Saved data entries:
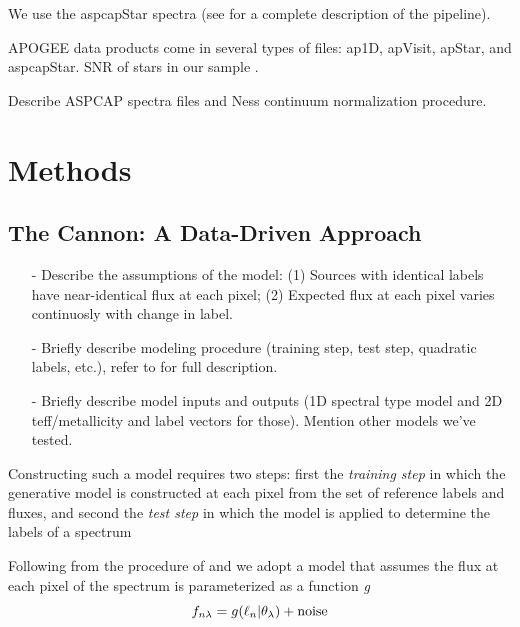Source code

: \documentclass[modern]{aastex62}
\begin{document}
We use the aspcapStar spectra (see \citealt{Perez:2016} for a complete description of the pipeline).

APOGEE data products come in several types of files: ap1D, apVisit, apStar, and aspcapStar. SNR of stars in our sample .

Describe ASPCAP spectra files and Ness continuum normalization procedure.


\section{Methods} \label{sec:cannon}

\subsection{The Cannon: A Data-Driven Approach}

\begin{enumerate}
\item[-] Describe the assumptions of the model: (1) Sources with identical labels have near-identical flux at each pixel; (2) Expected flux at each pixel varies continuosly with change in label. 
\item[-] Briefly describe modeling procedure (training step, test step, quadratic labels, etc.), refer to \citealt{Ness:2015} for full description.
\item[-] Briefly describe model inputs and outputs (1D spectral type model and 2D teff/metallicity and label vectors for those). Mention other models we've tested.
\end{enumerate}

Constructing such a model requires two steps: first the \emph{training step} in which the generative model is constructed at each pixel from the set of reference labels and fluxes, and second the \emph{test step} in which the model is applied to determine the labels of a spectrum 


Following from the procedure of \citealt{Ness:2015} and \citealt{Ho:2017a} we adopt a model that assumes the flux at each pixel of the spectrum is parameterized as a function \textit{g} 
\begin{equation}
	f_{n\lambda} = g(\ell_n | \theta_{\lambda}) + {\rm noise}
\end{equation}
\end{document}
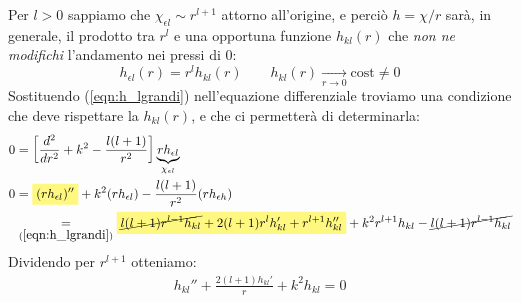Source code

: \documentclass[../../FisicaTeorica.tex]{subfiles}
\begin{document}
Per $l>0$ sappiamo che $\chi_{\epsilon l} \sim r^{l+1}$ attorno all'origine, e perciò $h=\chi/r$ sarà, in generale, il prodotto tra $r^l$ e una opportuna funzione $h_{kl}(r)$ che \textit{non ne modifichi} l'andamento nei pressi di $0$: 
\begin{equation}
h_{\epsilon l}(r) = r^l h_{kl}(r)\qquad h_{kl}(r) \xrightarrow[r \to 0]{} \text{cost}\neq 0
\label{eqn:h_lgrandi}
\end{equation}
Sostituendo (\ref{eqn:h_lgrandi}) nell'equazione differenziale troviamo una condizione che deve rispettare la $h_{kl}(r)$, e che ci permetterà di determinarla:
\begin{align*}0 &=
\left[\frac{d^2}{dr^2} + k^2 -\frac{l(l+1)}{r^2}\right] \underbrace{rh_{\epsilon l}}_{\chi_{\epsilon l}}\\
0 &= \hlc{Yellow}{(rh_{\epsilon l})''}+k^2(r h_{\epsilon l})-\frac{l(l+1)}{r^2}(rh_{\epsilon h})\\ &\underset{(\ref{eqn:h_lgrandi})}{=} \hlc{Yellow}{\cancel{l(l+1)r^{l-1} h_{kl} }+ 2(l+1) r^l h_{kl}' + r^{l+1}h_{kl}'' }+ k^2 r^{l+1}h_{kl} -\cancel{ l(l+1)r^{l-1}h_{kl}}
\end{align*}
Dividendo per $r^{l+1}$ otteniamo:
\begin{align}
h_{kl}'' + \frac{2(l+1) h_{kl}'}{r} + k^2 h_{kl} = 0
\label{eqn:hkl1}
\end{align}
\end{document}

**Work order:**
Could you copy every line from the records that has "documentclass" in it?

**Solved exercise:**
: \documentclass[modern]{aastex62}
: \documentclass[../../FisicaTeorica.tex]{subfiles}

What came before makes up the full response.